Material provided: Begin

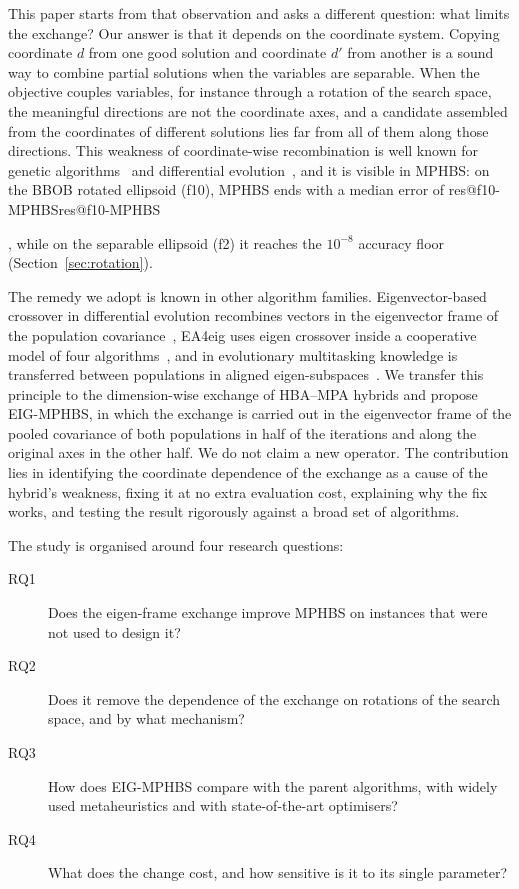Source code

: \documentclass[preprint,12pt,authoryear]{elsarticle}
\makeatletter
\theoremstyle{remark}
\def\res#1{\ifcsname res@#1\endcsname\csname res@#1\endcsname\else\PackageError{res}{Undefined result key #1}{}\fi}
\makeatother
\begin{document}
This paper starts from that observation and asks a different question: what limits the exchange? Our answer is that
it depends on the coordinate system. Copying coordinate $d$ from one good solution and coordinate $d'$ from another is
a sound way to combine partial solutions when the variables are separable. When the objective couples variables, for
instance through a rotation of the search space, the meaningful directions are not the coordinate axes, and a candidate
assembled from the coordinates of different solutions lies far from all of them along those directions. This weakness
of coordinate-wise recombination is well known for genetic algorithms~\citep{salomon1996rotation} and differential
evolution~\citep{guo2015eigen}, and it is visible in MPHBS: on the BBOB rotated ellipsoid (f10), MPHBS ends with a
median error of \res{f10-MPHBS}, while on the separable ellipsoid (f2) it reaches the $10^{-8}$ accuracy floor
(Section~\ref{sec:rotation}).

The remedy we adopt is known in other algorithm families. Eigenvector-based crossover in differential evolution
recombines vectors in the eigenvector frame of the population covariance~\citep{guo2015eigen,wang2014cobide}, EA4eig
uses eigen crossover inside a cooperative model of four algorithms~\citep{bujok2022ea4eig}, and in evolutionary
multitasking knowledge is transferred between populations in aligned eigen-subspaces~\citep{tang2021regularized,
tang2022adaptive}. We transfer this principle to the dimension-wise exchange of HBA--MPA hybrids and propose EIG-MPHBS,
in which the exchange is carried out in the eigenvector frame of the pooled covariance of both populations in half of
the iterations and along the original axes in the other half. We do not claim a new operator. The contribution lies in
identifying the coordinate dependence of the exchange as a cause of the hybrid's weakness, fixing it at no extra
evaluation cost, explaining why the fix works, and testing the result rigorously against a broad set of algorithms.

The study is organised around four research questions:
\begin{description}
\item[RQ1] Does the eigen-frame exchange improve MPHBS on instances that were not used to design it?
\item[RQ2] Does it remove the dependence of the exchange on rotations of the search space, and by what mechanism?
\item[RQ3] How does EIG-MPHBS compare with the parent algorithms, with widely used metaheuristics and with
state-of-the-art optimisers?
\item[RQ4] What does the change cost, and how sensitive is it to its single parameter?
\end{description}
\end{document}
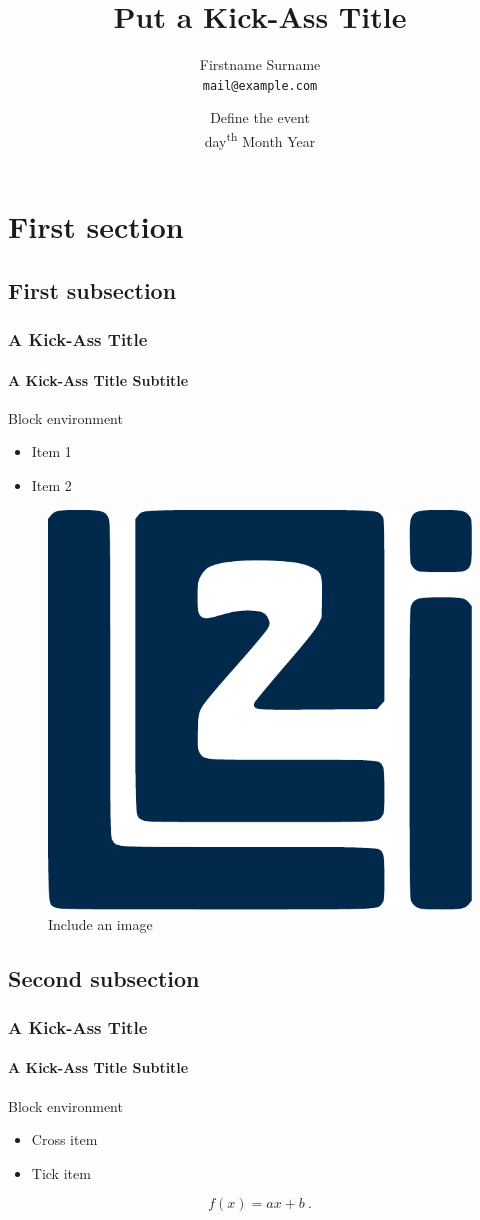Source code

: \documentclass{beamer}
\title{Put a Kick-Ass Title}
\author{Firstname Surname \\ \texttt{mail@example.com}}
\date{Define the event \\ day\textsuperscript{th} Month Year}
\institute{Universit\'e de Bourgogne}
\newcommand{\tick}{\color{green!60!black!80}\ding{51}}
\newcommand{\cross}{\color{red!60!black!80}\ding{55}}
\begin{document}
\begin{frame}
  \titlepage
\end{frame}

\begin{frame}
  \tableofcontents[sectionstyle=show,subsectionstyle=show,subsubsectionstyle=hide]
\end{frame}

\section{First section}

\subsection{First subsection}

\begin{frame}
  \frametitle{A Kick-Ass Title}
  \framesubtitle{A Kick-Ass Title Subtitle}
  \begin{block}{Block environment}
    \begin{itemize}
    \item Item 1
    \item Item 2
    \end{itemize}
  \end{block}
  \begin{figure}
    \centering
    \includegraphics[width=.2\textwidth]{./images/logos/le2i-logo.pdf}
    \caption{Include an image}
  \end{figure}
\end{frame}

\subsection{Second subsection}

\begin{frame}
  \frametitle{A Kick-Ass Title}
  \framesubtitle{A Kick-Ass Title Subtitle}
  \begin{block}{Block environment}
    \begin{itemize}
    \item[\cross] Cross item
    \item[\tick] Tick item
    \end{itemize}
  \end{block}
  \begin{equation}
    \label{eq:eq1}
    f(x)=ax+b \ .
  \end{equation}
\end{frame}
\end{document}
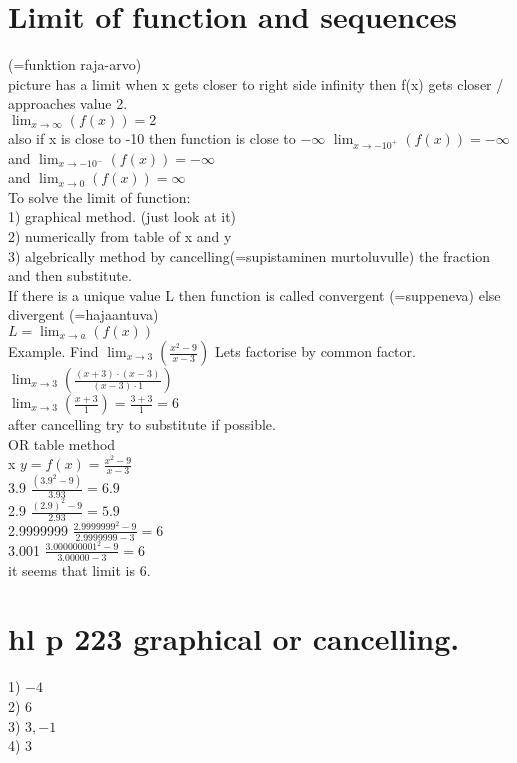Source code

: \documentclass{article}
\begin{document}
  \section{Limit of function and sequences}
  (=funktion raja-arvo)\\
  picture has a limit when x gets closer to right side infinity then f(x) gets closer / approaches value 2.\\
  $\lim_{x\to\infty} (f(x))=2$\\
  also if x is close to -10 then function is close to $-\infty$ $\lim_{x\to-10^+}(f(x))=-\infty$\\
  and $\lim_{x\to-10^-}(f(x))=-\infty$\\
  and $\lim_{x\to0}(f(x))=\infty$\\
  To solve the limit of function:\\
  1) graphical method. (just look at it) \\
  2) numerically from table of x and y\\
  3) algebrically method by cancelling(=supistaminen murtoluvulle) the fraction and then substitute.\\
  If there is a unique value L then function is called convergent (=suppeneva) else divergent (=hajaantuva)\\
  $L=\lim_{x\to a}(f(x))$\\
  
  Example. Find $\lim_{x\to3}(\frac{x^2-9}{x-3})$
  Lets factorise by common factor. \\
  $\lim_{x\to3}(\frac{(x+3)\cdot(x-3)}{(x-3)\cdot1})$\\
  $\lim_{x\to3}(\frac{x+3}{1})=\frac{3+3}{1}=6$\\
  after cancelling try to substitute if possible.\\
  OR table method\\
  x      $y=f(x)=\frac{x^2-9}{x-3}$\\
  3.9    $\frac{(3.9^2-9)}{3.93}=6.9$\\
  2.9  $\frac{(2.9)^2-9}{2.93}=5.9$\\
  2.9999999 $\frac{2.9999999^2-9}{2.9999999-3}=6$\\
  3.001      $\frac{3.000000001^2-9}{3.00000-3}=6$\\
 it seems that limit is 6.\\
  \section{hl p 223 graphical or cancelling.}
  1) $-4$\\
  2) $6$\\
  3) $3, -1$\\
  4) $3$\\

  
  

   
\end{document}
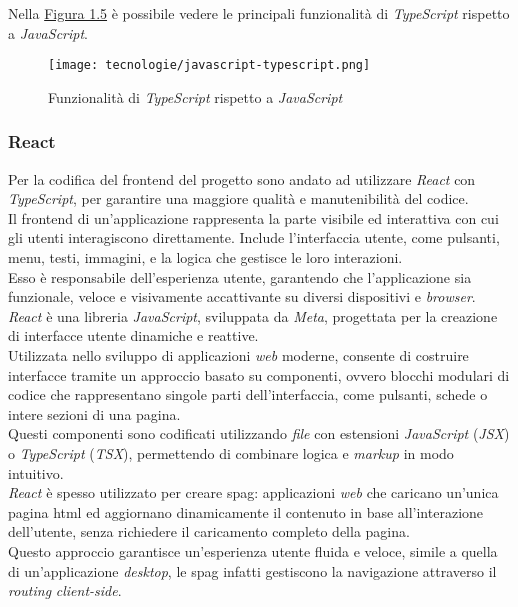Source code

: \noindent Nella {\hyperref[fig:javacript-typescript]{Figura 1.5}} è possibile vedere le principali funzionalità di \textit{TypeScript} rispetto a \textit{JavaScript}.

\begin{figure}[H]
    \label{fig:javacript-typescript}
    \centering
    \texttt{[image: tecnologie/javascript-typescript.png]}
    \caption{Funzionalità di \textit{TypeScript} rispetto a \textit{JavaScript}}
    \cite{site:js-ts}
\end{figure}

\subsubsection{React}

\noindent Per la codifica del \gls{frontend} del progetto sono andato ad utilizzare \textit{React} con \textit{TypeScript}, per garantire una maggiore qualità e manutenibilità del codice.\\
Il \gls{frontend} di un’applicazione rappresenta la parte visibile ed interattiva con cui gli utenti interagiscono direttamente.
Include l’interfaccia utente, come pulsanti, menu, testi, immagini, e la logica che gestisce le loro interazioni.\\
Esso è responsabile dell’esperienza utente, garantendo che l’applicazione sia funzionale, veloce e visivamente accattivante su diversi dispositivi e \textit{browser}.\\

\noindent \textit{React} è una libreria \textit{JavaScript}, sviluppata da \textit{Meta}, progettata per la creazione di interfacce utente dinamiche e reattive. \\
Utilizzata nello sviluppo di applicazioni \textit{web} moderne, consente di costruire interfacce tramite un approccio basato su componenti,
ovvero blocchi modulari di codice che rappresentano singole parti dell’interfaccia, come pulsanti, schede o intere sezioni di una pagina.\\
Questi componenti sono codificati utilizzando \textit{file} con estensioni \textit{JavaScript} (\textit{JSX}) o \textit{TypeScript} (\textit{TSX}), permettendo di combinare logica e \textit{markup} in modo intuitivo.\\

\noindent \textit{React} è spesso utilizzato per creare \gls{spag}: applicazioni \textit{web} che caricano un'unica pagina \gls{html} ed aggiornano dinamicamente il contenuto in base all’interazione dell’utente, senza richiedere il caricamento completo della pagina.\\ 
Questo approccio garantisce un’esperienza utente fluida e veloce, simile a quella di un’applicazione \textit{desktop}, le \gls{spag} infatti gestiscono la navigazione attraverso il \textit{routing} \textit{client-side}.\\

Material provided: End

§ **Exercise description**: Look for the word "half" in the listing above, and copy every line where you find it.

§ **Solution for this exercise**:
in which the exchange is carried out in the eigenvector frame of the pooled covariance of both populations in half of
the iterations and along the original axes in the other half. We do not claim a new operator. The contribution lies in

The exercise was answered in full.